Province, una riforma rimasta a metà e il flop Città Metropolitane
Niente più tregua da qui al voto di maggio: Salvini è deciso a portare il dossier in Cdm la prossima settimana o, al massimo, la successiva. Il ministro Stefani è già stato attivato. Intanto si torna a parlare di Province. Perché? Un articolo del Sole 24 Ore ieri ha rivelato l’esistenza di un tavolo tecnico-politico che sta lavorando alla riforma della riforma delle Province.
Fra le ipotesi in ballo ci sarebbe anche quella di tornare a far eleggere i presidenti delle Province e i consiglieri provinciali con elezioni popolari. L’articolo parla di 2.500 consiglieri eleggibili mentre, com’è noto, ora le 92 Province e i le 15 Città Metropolitane previste dalla riforma del 2014 sono governate da presidenti e consiglieri eletti solo dai sindaci e dai consiglieri comunali con elezioni cosiddette di secondo grado.
LA TEMPESTA
Tanto è bastato per scatenare una nuova tempesta fra leghisti e pentastellati secondo il copione per cui il loro interesse principale da settimane è quello di far sapere agli italiani che non concordano su nulla.
La tesi di Matteo Salvini è chiarissima: le Province sono utili perché garantiscono servizi ai cittadini. Una tesi che alza la palla alle posizioni più classiche dei 5Stelle: «No ai poltronifici», sorride Luigi Di Maio.
Questa presa di posizione irrita profondamente i leghisti che accusano i 5Stelle di non aver opposto argomenti di così basso livello demagogico nella commissione che si sta occupando di riformare le province coordinata dal sottosegretario leghista Stefano Candiani e dalla viceministro pentastellata Laura Castelli. «Mica potete cambiare idea ogni 5 minuti», dicono i leghisti. Replica della Castelli. «Ma i 5Stelle non hanno mai dato il via libera all’elezione diretta dei presidenti della Provincia».
Muro contro muro anche se lo stesso presidente del Consiglio Giuseppe Conte prova a gettare acqua sul fuoco e fa sapere che se ne occuperà appena tornerà dalla Cina.
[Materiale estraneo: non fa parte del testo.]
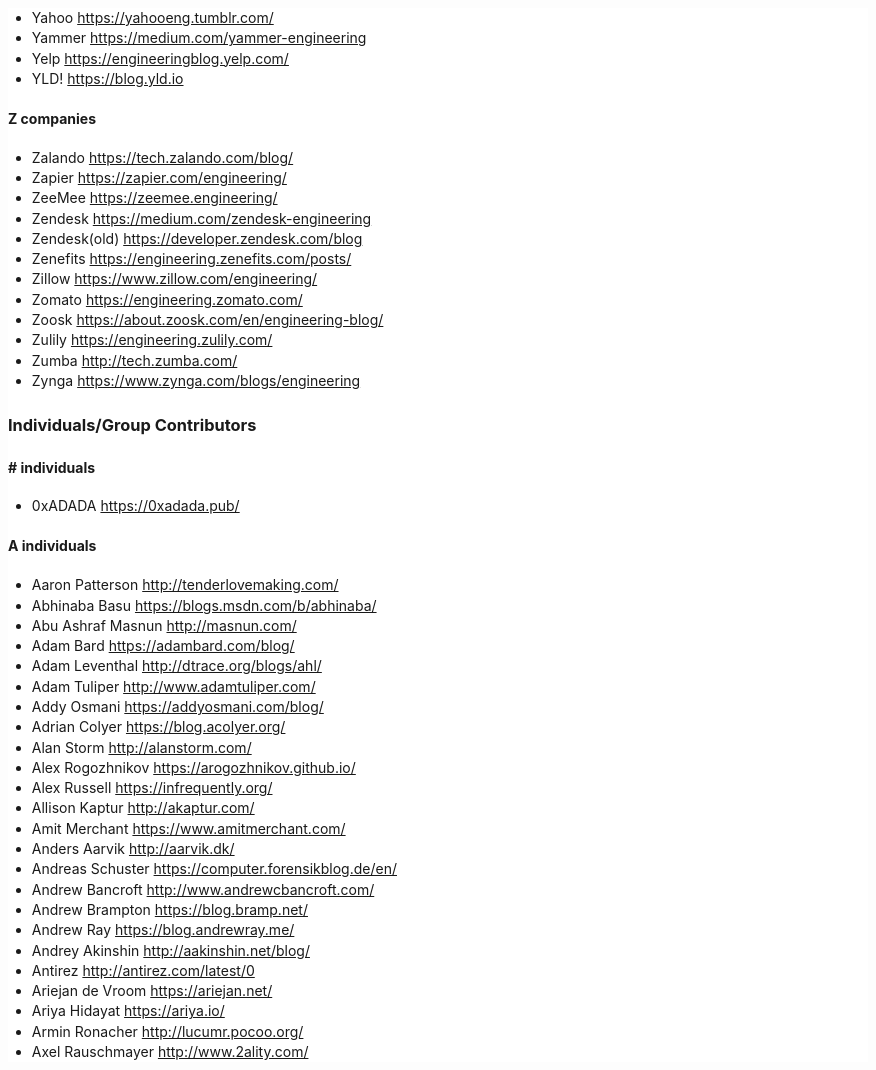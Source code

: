 - Yahoo https://yahooeng.tumblr.com/
- Yammer https://medium.com/yammer-engineering
- Yelp https://engineeringblog.yelp.com/
- YLD! https://blog.yld.io

#### Z companies

- Zalando https://tech.zalando.com/blog/
- Zapier https://zapier.com/engineering/
- ZeeMee https://zeemee.engineering/
- Zendesk https://medium.com/zendesk-engineering
- Zendesk(old) https://developer.zendesk.com/blog
- Zenefits https://engineering.zenefits.com/posts/
- Zillow https://www.zillow.com/engineering/
- Zomato https://engineering.zomato.com/
- Zoosk https://about.zoosk.com/en/engineering-blog/
- Zulily https://engineering.zulily.com/
- Zumba http://tech.zumba.com/
- Zynga https://www.zynga.com/blogs/engineering

### Individuals/Group Contributors

#### \# individuals

- 0xADADA https://0xadada.pub/

#### A individuals

- Aaron Patterson http://tenderlovemaking.com/
- Abhinaba Basu https://blogs.msdn.com/b/abhinaba/
- Abu Ashraf Masnun http://masnun.com/
- Adam Bard https://adambard.com/blog/
- Adam Leventhal http://dtrace.org/blogs/ahl/
- Adam Tuliper http://www.adamtuliper.com/
- Addy Osmani https://addyosmani.com/blog/
- Adrian Colyer https://blog.acolyer.org/
- Alan Storm http://alanstorm.com/
- Alex Rogozhnikov https://arogozhnikov.github.io/
- Alex Russell https://infrequently.org/
- Allison Kaptur http://akaptur.com/
- Amit Merchant https://www.amitmerchant.com/
- Anders Aarvik http://aarvik.dk/
- Andreas Schuster https://computer.forensikblog.de/en/
- Andrew Bancroft http://www.andrewcbancroft.com/
- Andrew Brampton https://blog.bramp.net/
- Andrew Ray https://blog.andrewray.me/
- Andrey Akinshin http://aakinshin.net/blog/
- Antirez http://antirez.com/latest/0
- Ariejan de Vroom https://ariejan.net/
- Ariya Hidayat https://ariya.io/
- Armin Ronacher http://lucumr.pocoo.org/
- Axel Rauschmayer http://www.2ality.com/
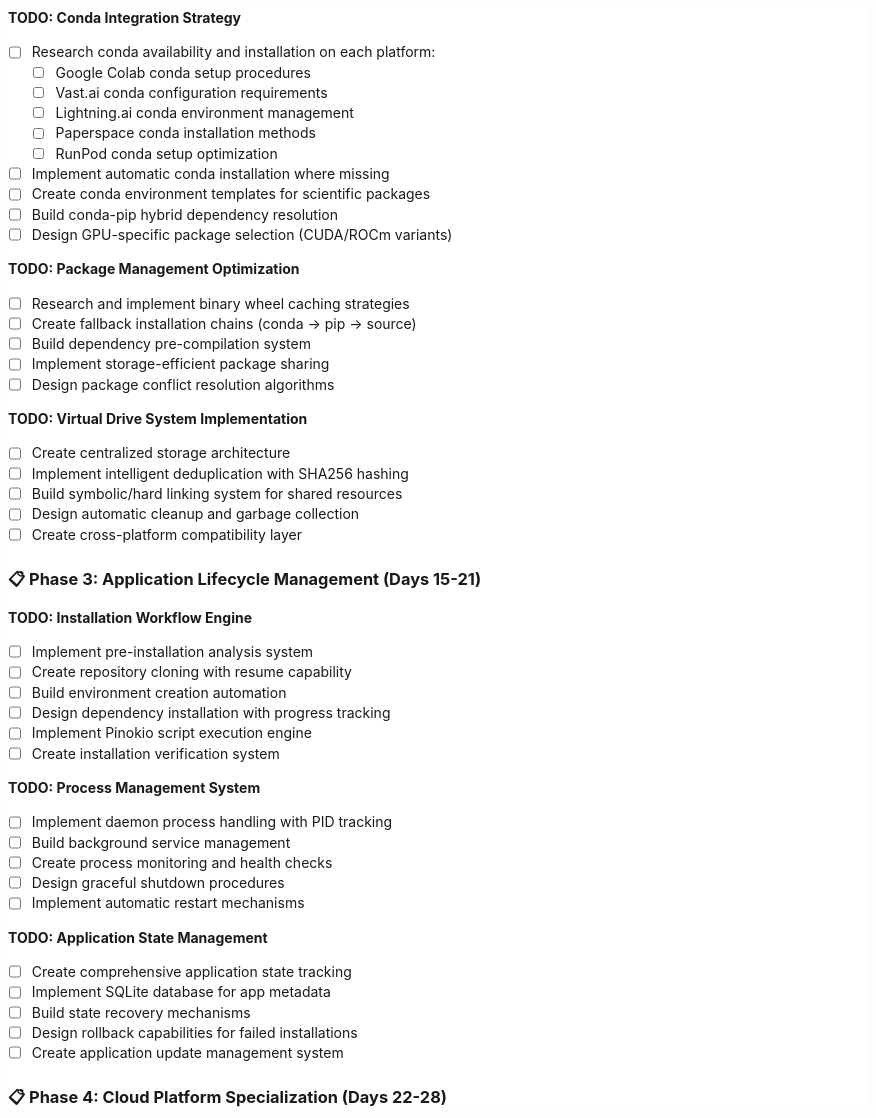 **TODO: Conda Integration Strategy**
- [ ] Research conda availability and installation on each platform:
  - [ ] Google Colab conda setup procedures
  - [ ] Vast.ai conda configuration requirements
  - [ ] Lightning.ai conda environment management
  - [ ] Paperspace conda installation methods
  - [ ] RunPod conda setup optimization
- [ ] Implement automatic conda installation where missing
- [ ] Create conda environment templates for scientific packages
- [ ] Build conda-pip hybrid dependency resolution
- [ ] Design GPU-specific package selection (CUDA/ROCm variants)

**TODO: Package Management Optimization**
- [ ] Research and implement binary wheel caching strategies
- [ ] Create fallback installation chains (conda → pip → source)
- [ ] Build dependency pre-compilation system
- [ ] Implement storage-efficient package sharing
- [ ] Design package conflict resolution algorithms

**TODO: Virtual Drive System Implementation**
- [ ] Create centralized storage architecture
- [ ] Implement intelligent deduplication with SHA256 hashing
- [ ] Build symbolic/hard linking system for shared resources
- [ ] Design automatic cleanup and garbage collection
- [ ] Create cross-platform compatibility layer

### 📋 Phase 3: Application Lifecycle Management (Days 15-21)

**TODO: Installation Workflow Engine**
- [ ] Implement pre-installation analysis system
- [ ] Create repository cloning with resume capability
- [ ] Build environment creation automation
- [ ] Design dependency installation with progress tracking
- [ ] Implement Pinokio script execution engine
- [ ] Create installation verification system

**TODO: Process Management System**
- [ ] Implement daemon process handling with PID tracking
- [ ] Build background service management
- [ ] Create process monitoring and health checks
- [ ] Design graceful shutdown procedures
- [ ] Implement automatic restart mechanisms

**TODO: Application State Management**
- [ ] Create comprehensive application state tracking
- [ ] Implement SQLite database for app metadata
- [ ] Build state recovery mechanisms
- [ ] Design rollback capabilities for failed installations
- [ ] Create application update management system

### 📋 Phase 4: Cloud Platform Specialization (Days 22-28)
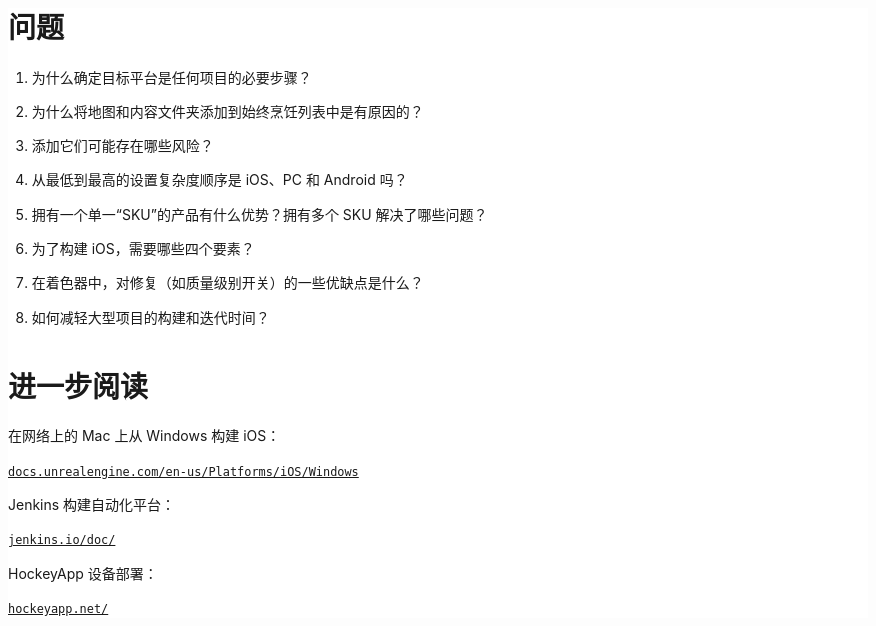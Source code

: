 # 问题

1.  为什么确定目标平台是任何项目的必要步骤？

1.  为什么将地图和内容文件夹添加到始终烹饪列表中是有原因的？

1.  添加它们可能存在哪些风险？

1.  从最低到最高的设置复杂度顺序是 iOS、PC 和 Android 吗？

1.  拥有一个单一“SKU”的产品有什么优势？拥有多个 SKU 解决了哪些问题？

1.  为了构建 iOS，需要哪些四个要素？

1.  在着色器中，对修复（如质量级别开关）的一些优缺点是什么？

1.  如何减轻大型项目的构建和迭代时间？

# 进一步阅读

在网络上的 Mac 上从 Windows 构建 iOS：

[`docs.unrealengine.com/en-us/Platforms/iOS/Windows`](https://docs.unrealengine.com/en-us/Platforms/iOS/Windows)

Jenkins 构建自动化平台：

[`jenkins.io/doc/`](https://jenkins.io/doc/)

HockeyApp 设备部署：

[`hockeyapp.net/`](https://hockeyapp.net/)
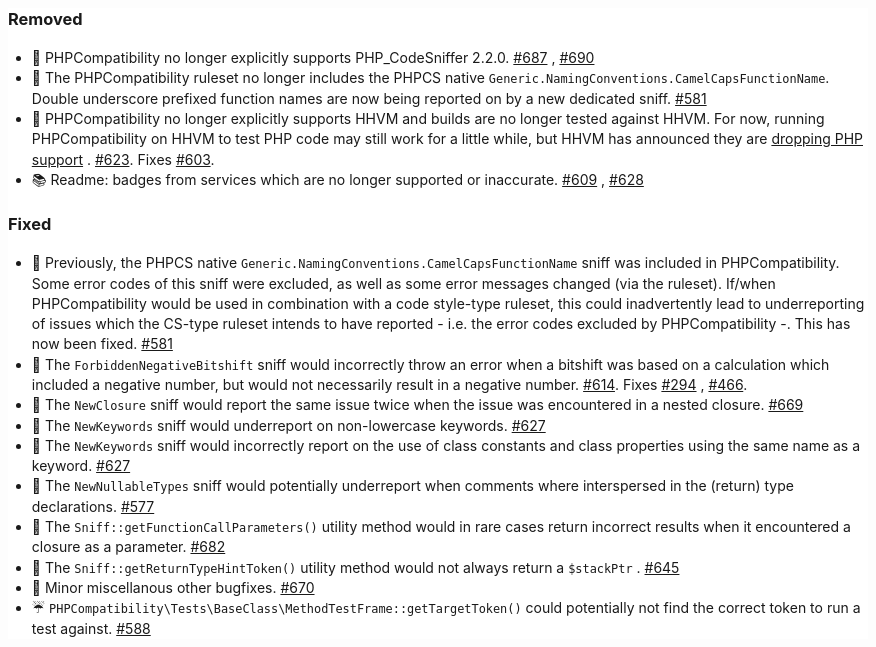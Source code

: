 ### Removed

- :no_entry_sign: PHPCompatibility no longer explicitly supports PHP_CodeSniffer
  2.2.0. [#687](https://github.com/PHPCompatibility/PHPCompatibility/pull/687)
  , [#690](https://github.com/PHPCompatibility/PHPCompatibility/pull/690)
- :no_entry_sign: The PHPCompatibility ruleset no longer includes the PHPCS
  native `Generic.NamingConventions.CamelCapsFunctionName`. Double underscore prefixed function names are now being
  reported on by a new dedicated sniff. [#581](https://github.com/PHPCompatibility/PHPCompatibility/pull/581)
- :no_entry_sign: PHPCompatibility no longer explicitly supports HHVM and builds are no longer tested against HHVM. For
  now, running PHPCompatibility on HHVM to test PHP code may still work for a little while, but HHVM has announced they
  are [dropping PHP support](https://hhvm.com/blog/2017/09/18/the-future-of-hhvm.html)
  . [#623](https://github.com/PHPCompatibility/PHPCompatibility/pull/623).
  Fixes [#603](https://github.com/PHPCompatibility/PHPCompatibility/issues/603).
- :books: Readme: badges from services which are no longer supported or
  inaccurate. [#609](https://github.com/PHPCompatibility/PHPCompatibility/pull/609)
  , [#628](https://github.com/PHPCompatibility/PHPCompatibility/pull/628)

### Fixed

- :bug: Previously, the PHPCS native `Generic.NamingConventions.CamelCapsFunctionName` sniff was included in
  PHPCompatibility. Some error codes of this sniff were excluded, as well as some error messages changed (via the
  ruleset). If/when PHPCompatibility would be used in combination with a code style-type ruleset, this could
  inadvertently lead to underreporting of issues which the CS-type ruleset intends to have reported - i.e. the error
  codes excluded by PHPCompatibility -. This has now been
  fixed. [#581](https://github.com/PHPCompatibility/PHPCompatibility/pull/581)
- :bug: The `ForbiddenNegativeBitshift` sniff would incorrectly throw an error when a bitshift was based on a
  calculation which included a negative number, but would not necessarily result in a negative
  number. [#614](https://github.com/PHPCompatibility/PHPCompatibility/pull/614).
  Fixes [#294](https://github.com/PHPCompatibility/PHPCompatibility/issues/294)
  , [#466](https://github.com/PHPCompatibility/PHPCompatibility/issues/466).
- :bug: The `NewClosure` sniff would report the same issue twice when the issue was encountered in a nested
  closure. [#669](https://github.com/PHPCompatibility/PHPCompatibility/pull/669)
- :bug: The `NewKeywords` sniff would underreport on non-lowercase
  keywords. [#627](https://github.com/PHPCompatibility/PHPCompatibility/pull/627)
- :bug: The `NewKeywords` sniff would incorrectly report on the use of class constants and class properties using the
  same name as a keyword. [#627](https://github.com/PHPCompatibility/PHPCompatibility/pull/627)
- :bug: The `NewNullableTypes` sniff would potentially underreport when comments where interspersed in the (return) type
  declarations. [#577](https://github.com/PHPCompatibility/PHPCompatibility/pull/577)
- :bug: The `Sniff::getFunctionCallParameters()` utility method would in rare cases return incorrect results when it
  encountered a closure as a parameter. [#682](https://github.com/PHPCompatibility/PHPCompatibility/pull/682)
- :bug: The `Sniff::getReturnTypeHintToken()` utility method would not always return a `$stackPtr`
  . [#645](https://github.com/PHPCompatibility/PHPCompatibility/pull/645)
- :bug: Minor miscellanous other bugfixes. [#670](https://github.com/PHPCompatibility/PHPCompatibility/pull/670)
- :umbrella: `PHPCompatibility\Tests\BaseClass\MethodTestFrame::getTargetToken()` could potentially not find the correct
  token to run a test against. [#588](https://github.com/PHPCompatibility/PHPCompatibility/pull/588)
Ma l’incomunicabilità fra i due litiganti è così alta che anche Michele De Pascale, presidente dell’Upi, l’Unione delle Province, non appartenente a nessuna delle due parrocchie essendo sindaco Pd di Ravenna, prova a salvare ciò che gli preme salvare: «La riforma delle Province va aggiustata – spiega De Pascale – Le Province sono utili per coordinare funzioni che i Comuni non possono svolgere. Ma hanno bisogno di sapere esattamente cosa possono fare e oggi questa chiarezza non c’è e soprattutto devono poter contare su risorse certe per poter manutenere le strade e le scuole e svolgere altre funzioni». Di che cosa si dovrebbero occupare le Province? «Abbiamo fatto delle proposte precise – spiega De Pascale – La formazione, l’ambiente a partire dalla caccia e dalla pesca, la programmazione del territorio».
E al di là della polemica politico elettorale di queste ore su queste posizioni pare sia possibile raggiungere un accordo generale, Pd compreso.
Non si capisce invece cosa possa succedere sul fronte dell’elezione diretta dei presidenti e dei consiglieri provinciali. La Lega sembra favorevole. E pur di portarla a casa Candiani ieri ha parlato di altre iniziative per ridurre i costi. E’ un fatto però, che una delle cose che ha funzionato meglio della riforma del 2014 pare essere proprio l’elezione di secondo grado, che consente di scegliere consiglieri provinciali fra i consiglieri comunali. Non funziona invece la quantità di elezioni che si fanno perché i consigli durano solo due anni.
Da registrare infine che a favore delle Province (che sono rimaste in Costituzione grazie alla vittoria del no a referendum del 2016) si è pronunciato anche Papa Bergoglio che ha ricevuto l’Upi.